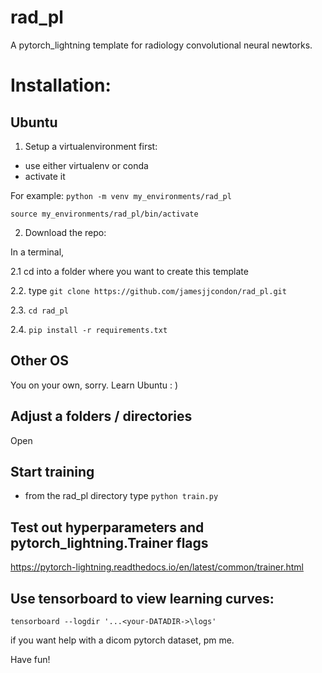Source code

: # rad_pl

A pytorch_lightning template for radiology convolutional neural newtorks. 

# Installation:

## Ubuntu

1. Setup a virtualenvironment first:
- use either virtualenv or conda
- activate it

For example:
`python -m venv my_environments/rad_pl`

`source my_environments/rad_pl/bin/activate` 


2. Download the repo:

In a terminal, 

2.1 cd into a folder where you want to create this template

2.2. type `git clone https://github.com/jamesjjcondon/rad_pl.git`

2.3. `cd rad_pl`

2.4. `pip install -r requirements.txt`

## Other OS
You on your own, sorry.
Learn Ubuntu : )

## Adjust a folders / directories
Open 

## Start training

- from the rad_pl directory type `python train.py`

## Test out hyperparameters and pytorch_lightning.Trainer flags
https://pytorch-lightning.readthedocs.io/en/latest/common/trainer.html 

## Use tensorboard to view learning curves:
`tensorboard --logdir '...<your-DATADIR->\logs'`


if you want help with a dicom pytorch dataset, pm me.

Have fun!

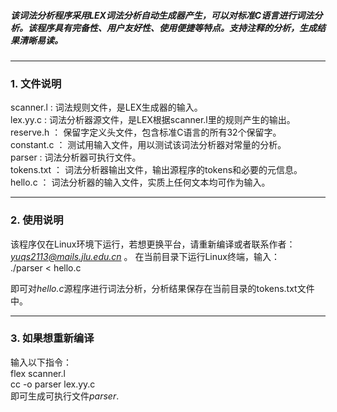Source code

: ##### 该词法分析程序采用LEX词法分析自动生成器产生，可以对标准C语言进行词法分析。该程序具有完备性、用户友好性、使用便捷等特点。支持注释的分析，生成结果清晰易读。  

---
### 1. 文件说明  
scanner.l : 词法规则文件，是LEX生成器的输入。  
lex.yy.c : 词法分析器源文件，是LEX根据scanner.l里的规则产生的输出。
reserve.h ： 保留字定义头文件，包含标准C语言的所有32个保留字。  
constant.c ： 测试用输入文件，用以测试该词法分析器对常量的分析。  
parser : 词法分析器可执行文件。  
tokens.txt ： 词法分析器输出文件，输出源程序的tokens和必要的元信息。
hello.c ： 词法分析器的输入文件，实质上任何文本均可作为输入。  

----------
### 2. 使用说明  
该程序仅在Linux环境下运行，若想更换平台，请重新编译或者联系作者： *yuqs2113@mails.jlu.edu.cn* 。
在当前目录下运行Linux终端，输入：  
        ./parser < hello.c  
        
即可对*hello.c*源程序进行词法分析，分析结果保存在当前目录的tokens.txt文件中。  

----------
### 3. 如果想重新编译  
输入以下指令：   
flex scanner.l     
cc -o parser lex.yy.c  
即可生成可执行文件*parser*.
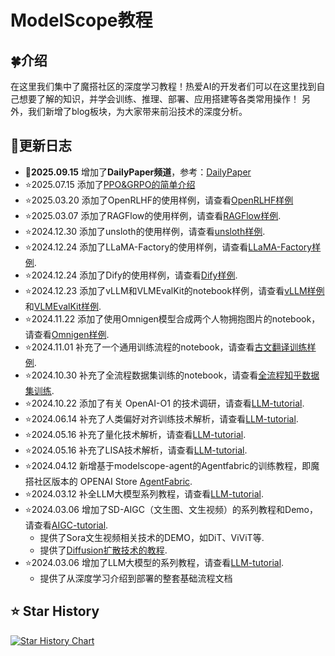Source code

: # ModelScope教程



## 🍀介绍

在这里我们集中了魔搭社区的深度学习教程！热爱AI的开发者们可以在这里找到自己想要了解的知识，并学会训练、推理、部署、应用搭建等各类常用操作！
另外，我们新增了blog板块，为大家带来前沿技术的深度分析。

## 🌿更新日志
- 🎉**2025.09.15** 增加了**DailyPaper频道**，参考：[DailyPaper](blog/DailyPaper/README.md)
- ⭐️2025.07.15 添加了[PPO&GRPO的简单介绍](./LLM-tutorial/S.PPO和GRPO.md)
- ⭐️2025.03.20 添加了OpenRLHF的使用样例，请查看[OpenRLHF样例](./LLM-tutorial/notebook/OpenRLHF.ipynb)
- ⭐️2025.03.07 添加了RAGFlow的使用样例，请查看[RAGFlow样例](./LLM-tutorial/notebook/RAGFlow.ipynb).
- ⭐️2024.12.30 添加了unsloth的使用样例，请查看[unsloth样例](./LLM-tutorial/notebook/unsloth.ipynb).
- ⭐️2024.12.24 添加了LLaMA-Factory的使用样例，请查看[LLaMA-Factory样例](./LLM-tutorial/notebook/llama-factory.ipynb).
- ⭐️2024.12.24 添加了Dify的使用样例，请查看[Dify样例](./LLM-tutorial/notebook/dify.ipynb).
- ⭐️2024.12.23 添加了vLLM和VLMEvalKit的notebook样例，请查看[vLLM样例](./LLM-tutorial/notebook/vllm.ipynb)和[VLMEvalKit样例](./LLM-tutorial/notebook/VLMEvalKit多模态模型评估.ipynb).
- ⭐️2024.11.22 添加了使用Omnigen模型合成两个人物拥抱图片的notebook，请查看[Omnigen样例](./AIGC-tutorial/notebook/Omnigen_demo.ipynb).
- ⭐️2024.11.01 补充了一个通用训练流程的notebook，请查看[古文翻译训练样例](./LLM-tutorial/notebook/训练.ipynb).
- ⭐️2024.10.30 补充了全流程数据集训练的notebook，请查看[全流程知乎数据集训练](./LLM-tutorial/notebook/全流程知乎数据集训练.ipynb).
- ⭐️2024.10.22 添加了有关 OpenAI-O1 的技术调研，请查看[LLM-tutorial](./LLM-tutorial/Q.从OpenAI-O1看大模型的复杂推理能力.md).
- ⭐️2024.06.14 补充了人类偏好对齐训练技术解析，请查看[LLM-tutorial](./LLM-tutorial/M.人类偏好对齐训练.md).
- ⭐️2024.05.16 补充了量化技术解析，请查看[LLM-tutorial](./LLM-tutorial/N.量化技术解析.md).
- ⭐️2024.05.16 补充了LISA技术解析，请查看[LLM-tutorial](./LLM-tutorial/L.LISA微调技术解析.md).
- ⭐️2024.04.12 新增基于modelscope-agent的Agentfabric的训练教程，即魔搭社区版本的 OPENAI Store [AgentFabric](./LLM-tutorial/O.Modelscope-Agent:AgentFabric微调最佳实践.md).
- ⭐️2024.03.12 补全LLM大模型系列教程，请查看[LLM-tutorial](./LLM-tutorial).
- ⭐️2024.03.06 增加了SD-AIGC（文生图、文生视频）的系列教程和Demo，请查看[AIGC-tutorial](./AIGC-tutorial).
  - 提供了Sora文生视频相关技术的DEMO，如DiT、ViViT等.
  - 提供了[Diffusion扩散技术的教程](./AIGC-tutorial/基于Transformers，diffusion技术解析+实战.md).
- ⭐️2024.03.06 增加了LLM大模型的系列教程，请查看[LLM-tutorial](./LLM-tutorial).
  - 提供了从深度学习介绍到部署的整套基础流程文档


## ⭐ Star History

[![Star History Chart](https://api.star-history.com/svg?repos=modelscope/modelscope-classroom&type=Date)](https://star-history.com/#modelscope/modelscope-classroom&Date)
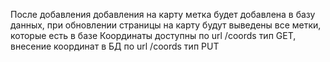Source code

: После добавления добавления на карту метка будет добавлена в базу данных, при обновлении страницы на карту будут выведены все метки, которые есть в базе
Координаты доступны по url /coords тип GET, внесение координат в БД по url /coords тип PUT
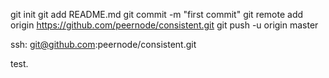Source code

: git init
git add README.md
git commit -m "first commit"
git remote add origin https://github.com/peernode/consistent.git
git push -u origin master

ssh: git@github.com:peernode/consistent.git

test.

What is required: Exactly and only the lines from the one holding "есть в базе" through the final line of the material must be returned, both ends included, without any pictures.

Answer:
: После добавления добавления на карту метка будет добавлена в базу данных, при обновлении страницы на карту будут выведены все метки, которые есть в базе
Координаты доступны по url /coords тип GET, внесение координат в БД по url /coords тип PUT
Source code

: git init
git add README.md
git commit -m "first commit"
git remote add origin https://github.com/peernode/consistent.git
git push -u origin master

ssh: git@github.com:peernode/consistent.git

test.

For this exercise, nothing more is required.